Our house is burning

Smell the smoke? There is a fire burning in the house of the American Jewish community. Sadly, it has been burning for a long time.

The recent Pew study amounted to a pox on all the branches of Judaism. While Orthodoxy had higher birth rates and in-marriage, there was an inexplicable fall-off with age. Reform Judaism still had a large share, but with the very high intermarriage rate its longevity seems doubtful. Conservative Judaism is in dire straits. The largest growing branch of Judaism is “unaffiliated.” None of the statistics were encouraging. No one should be happy.

We have seen evidence of this accelerating trend in our own area, with numerous synagogue closings and the shuttering of the Conservative movement’s high school.

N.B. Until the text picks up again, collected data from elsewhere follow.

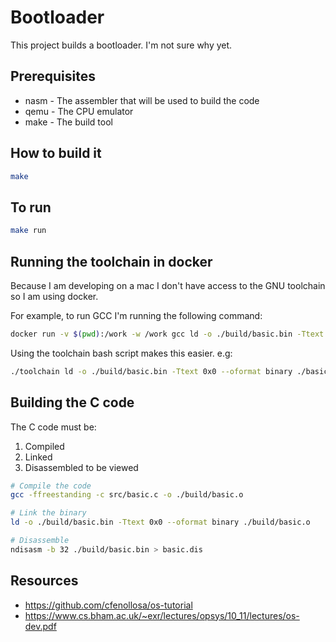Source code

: # Bootloader

This project builds a bootloader. I'm not sure why yet.

## Prerequisites

* nasm - The assembler that will be used to build the code
* qemu - The CPU emulator
* make - The build tool

## How to build it

```bash
make
```

## To run

```bash
make run
```

## Running the toolchain in docker

Because I am developing on a mac I don't have access to the GNU toolchain so I am using docker.

For example, to run GCC I'm running the following command:

```bash
docker run -v $(pwd):/work -w /work gcc ld -o ./build/basic.bin -Ttext 0x0 --oformat binary ./basic.o
```

Using the toolchain bash script makes this easier. e.g:

```bash
./toolchain ld -o ./build/basic.bin -Ttext 0x0 --oformat binary ./basic.o
```

## Building the C code

The C code must be:

1. Compiled
2. Linked
3. Disassembled to be viewed

```bash
# Compile the code
gcc -ffreestanding -c src/basic.c -o ./build/basic.o

# Link the binary
ld -o ./build/basic.bin -Ttext 0x0 --oformat binary ./build/basic.o

# Disassemble
ndisasm -b 32 ./build/basic.bin > basic.dis
```

## Resources

- https://github.com/cfenollosa/os-tutorial
- https://www.cs.bham.ac.uk/~exr/lectures/opsys/10_11/lectures/os-dev.pdf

Anyone walking through the former Clifton Y cannot help but be shaken at the loss of such a large structure, formerly alive with Jewish activity. Those whose commitment to Israel forms the bedrock of their identification with Judaism should be profoundly disturbed, because as the cohesiveness and voting numbers of the American Jewish community dwindle, so will America’s support of the Jewish State.

As the Jewish community in Israel soon eclipses ours in sheer numbers, it may be time for the flow of support to reverse. The desert has already bloomed, and the urgency to build up a 65 year-old nation has waned. The money we send to Israel may be put to better use encouraging more visits from here to there through the Birthright program. It is time for Israel to engage in far more outreach here in the United States.

Although this crisis has been known for years, these new numbers should add a new sense of urgency to the alphabet soup of Jewish organizations with their multimillion dollar budgets to realize that there can be no more business as usual. The old models have failed. New approaches have to be found. The alternative is that our house will burn down.